1. A light emitting array apparatus comprising:

a thermally conductive support panel having a front face; and

a plurality of LEDs mounted on or adjacent said front face and in close thermal proximity to said support panel;

wherein heat from said plurality of LEDs is dispersed through said support panel and dissipated by said support panel to surrounding air from said front face of said panel around said LEDs;

wherein said support panel further includes a plurality of substantially linear parallel louvers positioned intermediate of said plurality of LEDs, said louvers being arranged to provide shading for said LEDs to increase contrast of the LEDs against ambient light conditions; and

wherein a plurality of micro-louvers are disposed intermediate said louvers, said micro-louvers being disposed for additional contrast enhancement for said LEDs.

2. The light emitting array apparatus as claimed in claim 1, wherein said plurality of LEDs are arranged in an array comprising a plurality of substantially linear parallel rows of LEDs.

3. The light emitting array apparatus as claimed in claim 1, wherein said louvers are further configured to focus, reflect or direct light emitted by said LEDs into a pre-determined pattern.

4. The light emitting array apparatus as claimed in claim 3, wherein said plurality of louvers form a plurality of channels in which said rows of LEDs are positioned.

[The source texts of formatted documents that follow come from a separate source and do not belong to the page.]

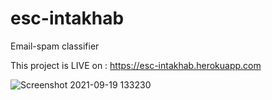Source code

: # esc-intakhab
Email-spam classifier

This project is LIVE on : https://esc-intakhab.herokuapp.com

![Screenshot 2021-09-19 133230](https://user-images.githubusercontent.com/89484385/133920850-3c616c9b-0199-47de-8989-e9516e8ab341.png)
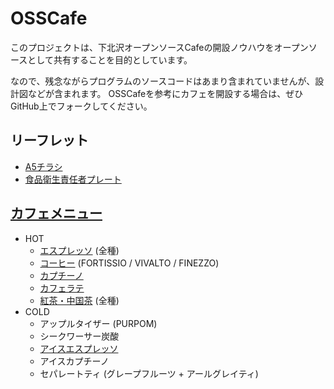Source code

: # OSSCafe

このプロジェクトは、下北沢オープンソースCafeの開設ノウハウをオープンソースとして共有することを目的としています。

なので、残念ながらプログラムのソースコードはあまり含まれていませんが、設計図などが含まれます。
OSSCafeを参考にカフェを開設する場合は、ぜひGitHub上でフォークしてください。

## リーフレット

* [A5チラシ](https://github.com/osscafe/OSSCafe/raw/master/leaflet/A5.pdf)
* [食品衛生責任者プレート](https://github.com/osscafe/OSSCafe/raw/master/leaflet/health-manager.pdf)

## [カフェメニュー](https://github.com/osscafe/OSSCafe/blob/master/menu/menu.md)

* HOT
	* [エスプレッソ](https://github.com/osscafe/OSSCafe/blob/master/menu/espresso.md) (全種)
	* [コーヒー](https://github.com/osscafe/OSSCafe/blob/master/menu/lungo.md) (FORTISSIO / VIVALTO / FINEZZO)
	* [カプチーノ](https://github.com/osscafe/OSSCafe/blob/master/menu/capcino.md)
	* [カフェラテ](https://github.com/osscafe/OSSCafe/blob/master/menu/latte.md)
	* [紅茶・中国茶](https://github.com/osscafe/OSSCafe/blob/master/menu/tea.md) (全種)
* COLD
	* アップルタイザー (PURPOM)
	* シークワーサー炭酸
	* [アイスエスプレッソ](https://github.com/osscafe/OSSCafe/blob/master/menu/iced-espresso.md)
	* アイスカプチーノ
	* セパレートティ (グレープフルーツ + アールグレイティ)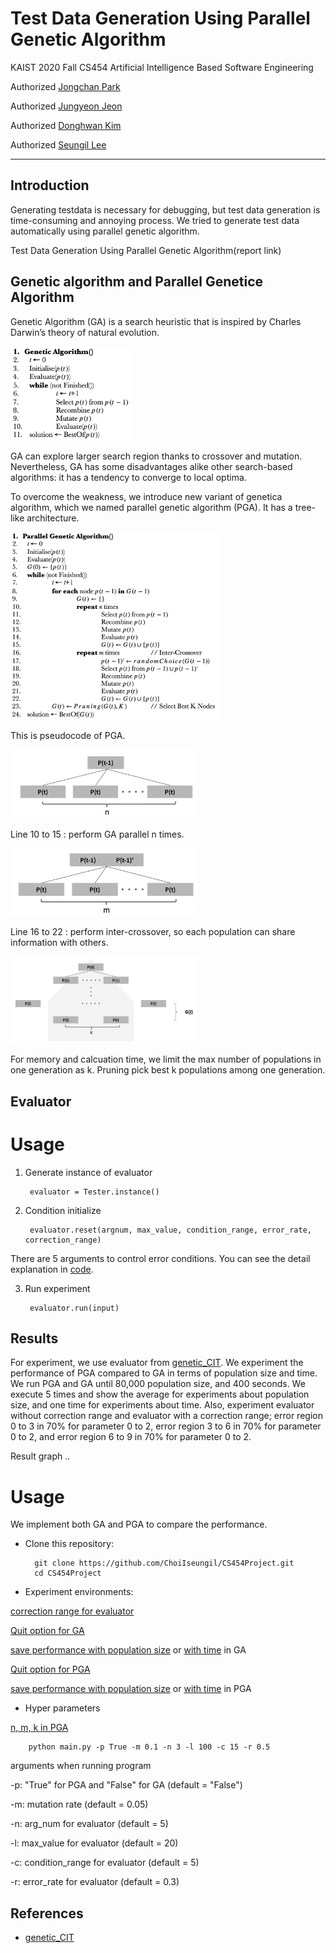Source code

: # Test Data Generation Using Parallel Genetic Algorithm

KAIST 2020 Fall CS454 Artificial Intelligence Based Software Engineering

Authorized [Jongchan Park](https://github.com/KAIST-JongchanPark)

Authorized [Jungyeon Jeon](https://github.com/Minguinho99)

Authorized [Donghwan Kim](https://github.com/DonghwanKIM0101)

Authorized [Seungil Lee](https://github.com/ChoiIseungil)

-----------

## Introduction
Generating testdata is necessary for debugging, but test data generation is time-consuming and annoying process. We tried to generate test data automatically using parallel genetic algorithm.

Test Data Generation Using Parallel Genetic Algorithm(report link)

## Genetic algorithm and Parallel Genetice Algorithm

Genetic Algorithm (GA) is a search heuristic that is inspired by Charles Darwin’s theory of natural evolution. 

<img src="image/ga.png" height="150px"></img>

GA can explore larger search region thanks to crossover and mutation. Nevertheless, GA has some disadvantages alike other search-based algorithms: it has a tendency to converge to local optima.

To overcome the weakness, we introduce new variant of genetica algorithm, which we named parallel genetic algorithm (PGA). It has a tree-like architecture.

<img src="image/pga.png" height="300px"></img>

This is pseudocode of PGA.

<img src="image/parallel.png" width="300px"></img>

Line 10 to 15 : perform GA parallel n times.

<img src="image/inter-crossover.png" width="300px"></img>

Line 16 to 22 : perform inter-crossover, so each population can share information with others.

<img src="image/pruning.png" width="300px"></img>

For memory and calcuation time, we limit the max number of populations in one generation as k. Pruning pick best k populations among one generation.

## Evaluator

# Usage

1. Generate instance of evaluator

        evaluator = Tester.instance()

2. Condition initialize

        evaluator.reset(argnum, max_value, condition_range, error_rate, correction_range)
        
  There are 5 arguments to control error conditions. You can see the detail explanation in [code](https://github.com/ChoiIseungil/CS454Project/blob/main/tester.py#L19).

3. Run experiment

        evaluator.run(input)

## Results

For experiment, we use evaluator from [genetic_CIT](https://github.com/jeong0982/genetic_CIT).  We experiment the performance of PGA compared to GA in terms of population size and time. We run PGA and GA until 80,000 population size, and 400 seconds. We execute 5 times and show the average for experiments about population size, and one time for experiments about time. Also, experiment evaluator without correction range and evaluator with a correction range; error region 0 to 3 in 70% for parameter 0 to 2, error region 3 to 6 in 70% for parameter 0 to 2, and error region 6 to 9 in 70% for parameter 0 to 2.

Result graph ..

# Usage

We implement both GA and PGA to compare the performance.

* Clone this repository:

        git clone https://github.com/ChoiIseungil/CS454Project.git
        cd CS454Project

* Experiment environments:

[correction range for evaluator](https://github.com/ChoiIseungil/CS454Project/blob/main/main.py#L54)

[Quit option for GA](https://github.com/ChoiIseungil/CS454Project/blob/main/GA.py#L71)

[save performance with population size](https://github.com/ChoiIseungil/CS454Project/blob/main/GA.py#L82) or [with time](https://github.com/ChoiIseungil/CS454Project/blob/main/GA.py#L83) in GA

[Quit option for PGA](https://github.com/ChoiIseungil/CS454Project/blob/main/PGA.py#L46)

[save performance with population size](https://github.com/ChoiIseungil/CS454Project/blob/main/PGA.py#L67) or [with time](https://github.com/ChoiIseungil/CS454Project/blob/main/PGA.py#L68) in PGA

* Hyper parameters

[n, m, k in PGA](https://github.com/ChoiIseungil/CS454Project/blob/main/main.py#L57)

        python main.py -p True -m 0.1 -n 3 -l 100 -c 15 -r 0.5

arguments when running program

-p: "True" for PGA and "False" for GA (default = "False")

-m: mutation rate (default = 0.05)

-n: arg_num for evaluator (default = 5)

-l: max_value for evaluator (default = 20)

-c: condition_range for evaluator (default = 5)

-r: error_rate for evaluator (default = 0.3)

## References
* [genetic_CIT](https://github.com/jeong0982/genetic_CIT)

5. The light emitting array apparatus as claimed in claim 1, wherein an electrical circuit is provided intermediate of said support panel front face and said LEDs, said electrical circuit being deposited on said panel front surface.

6. The light emitting array apparatus as claimed in claim 1, wherein an electrical circuit is provided intermediate of said support panel front face and said LEDs, said electrical circuit is in the form of a PCB.

7. The light emitting array apparatus as claimed in claim 5, wherein said electrical circuit is covered with weather proofing material.

8. The light emitting array apparatus as claimed in claim 7, wherein said LEDs protrude through said weather proofing material covering said electrical circuitry.

9. The light emitting array apparatus according to claim 1, wherein said front face is inclined with respect to said support panel and said LEDs are directed at an inclination with respect to said louvers.

10. The light emitting array apparatus according to claim 9, wherein said inclination is at between 0 and 20 degrees with respect to the support panel.

11. The light emitting array apparatus according to claim 1, wherein said louvers are of non-identical length whereby the overall viewing angle of said apparatus is increased.

12. The light emitting array apparatus according to claim 11, wherein a louver immediately downwards of an LED is of a smaller height than other louvers.

13. The light emitting array apparatus according to claim 10, wherein said inclination is at 10 degree with respect to the support panel.